“It’s a big problem, and I don’t think the Republican Party has figured out the answer,” said Jerry Rich, a Republican Party activist from Fairfax County, sporting a Cuccinelli sticker on his blue blazer at the Paul rally. “The main thing for any politician is to win.”
No wonder that Cuccinelli, looking out at the mostly white, older, and enthusiastic crowd packed into a hotel ballroom, mused, “I think we should just have the election in here.”
In a state President Obama carried twice, Cuccinelli’s rigid policy positions endear him to the Tea Party but cut him off from key swaths of voters. The attorney general assailed a $600 million transportation-funding package to relieve the state’s economy-choking congestion, because it raises taxes—heresy in Tea Party world. But traffic is a top issue in commuter-heavy Northern Virginia, where statewide races are largely won and lost. The bipartisan initiative was also widely applauded by the business community, a key GOP constituency that blew off Cuccinelli and, in some cases, ran into McAuliffe’s arms.
Cuccinelli’s opposition to immigration-reform efforts on Capitol Hill distanced him from other key voting blocs. Even Paul, in an overture to the fast-growing Hispanic and Asian-American communities, came out in favor of legalizing undocumented workers, although he voted against the Senate bill because he said it wouldn’t secure the border.
Cuccinelli did try to broaden his appeal by insisting his top priority is the economy and promising to cut taxes. He aired a moving TV ad about leading the charge to free a wrongfully convicted African-American man imprisoned for 27 years. He touted his advocacy for better mental-health care and efforts to combat sex trafficking.

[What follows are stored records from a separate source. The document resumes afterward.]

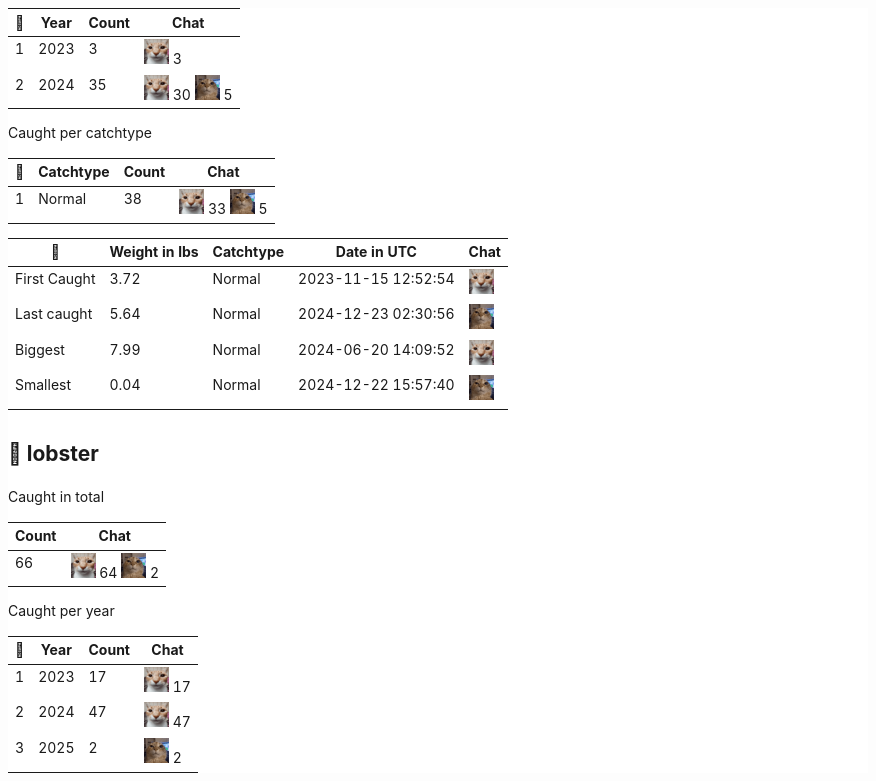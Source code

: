 | 🦎 | Year | Count | Chat |
|-------|-------|-------|-------|
| 1 | 2023 | 3 | ![psp1g](https://raw.githubusercontent.com/blableblup/gofish/main/images/players/psp1g.png) 3 |
| 2 | 2024 | 35 | ![psp1g](https://raw.githubusercontent.com/blableblup/gofish/main/images/players/psp1g.png) 30 ![wuh6](https://raw.githubusercontent.com/blableblup/gofish/main/images/players/wuh6.png) 5 |

Caught per catchtype

| 🦎 | Catchtype | Count | Chat |
|-------|-------|-------|-------|
| 1 | Normal | 38 | ![psp1g](https://raw.githubusercontent.com/blableblup/gofish/main/images/players/psp1g.png) 33 ![wuh6](https://raw.githubusercontent.com/blableblup/gofish/main/images/players/wuh6.png) 5 |

| 🦎 | Weight in lbs | Catchtype | Date in UTC | Chat |
|-------|-------|-------|-------|-------|
| First Caught | 3.72 | Normal | 2023-11-15 12:52:54 | ![psp1g](https://raw.githubusercontent.com/blableblup/gofish/main/images/players/psp1g.png) |
| Last caught | 5.64 | Normal | 2024-12-23 02:30:56 | ![wuh6](https://raw.githubusercontent.com/blableblup/gofish/main/images/players/wuh6.png) |
| Biggest | 7.99 | Normal | 2024-06-20 14:09:52 | ![psp1g](https://raw.githubusercontent.com/blableblup/gofish/main/images/players/psp1g.png) |
| Smallest | 0.04 | Normal | 2024-12-22 15:57:40 | ![wuh6](https://raw.githubusercontent.com/blableblup/gofish/main/images/players/wuh6.png) |

## 🦞 lobster
Caught in total

| Count | Chat |
|-------|-------|
| 66 | ![psp1g](https://raw.githubusercontent.com/blableblup/gofish/main/images/players/psp1g.png) 64 ![wuh6](https://raw.githubusercontent.com/blableblup/gofish/main/images/players/wuh6.png) 2 |

Caught per year

| 🦞 | Year | Count | Chat |
|-------|-------|-------|-------|
| 1 | 2023 | 17 | ![psp1g](https://raw.githubusercontent.com/blableblup/gofish/main/images/players/psp1g.png) 17 |
| 2 | 2024 | 47 | ![psp1g](https://raw.githubusercontent.com/blableblup/gofish/main/images/players/psp1g.png) 47 |
| 3 | 2025 | 2 | ![wuh6](https://raw.githubusercontent.com/blableblup/gofish/main/images/players/wuh6.png) 2 |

None of these issues broke through, in part because of McAuliffe’s multimillion-dollar avalanche of ads pillorying Cuccinelli as an antiabortion zealot who wants to confiscate women’s birth-control pills. “This whole race is framed around him hating women,” said Jamie Radtke, founder of the Virginia Tea Party Patriots. “Governor [Bob] McDonnell had just as strong of a pro-life record when he ran in 2009, but he wasn’t outspent like this.”
Cuccinelli’s ultraconservative record limited his fundraising reach, as did a toxic scandal involving gifts and money to him and the governor from a local businessman. Money is unlikely to be a problem for governors elected with Tea Party support and seeking second terms, such as Rick Scott in Florida, Tom Corbett in Pennsylvania, and Scott Walker in Wisconsin, but it could be a major challenge for Tea Party candidates running for governor in Arizona, Idaho, and Nebraska, or running for Congress.
Cuccinelli finally seems to have found his groove by refocusing on the new health care law, a promising pathway for the Tea Party in 2014. Although he was the first attorney general to challenge Obamacare, Cuccinelli didn’t run an ad condemning the law until late September, during the chaotic run-up to the government shutdown. A better-timed attack hit Tuesday, as concerns escalated about the website’s malfunctions and the law’s impact on existing insurance plans. “We need people to know that November 5 is a referendum in Virginia on Obamacare,” Cuccinelli said.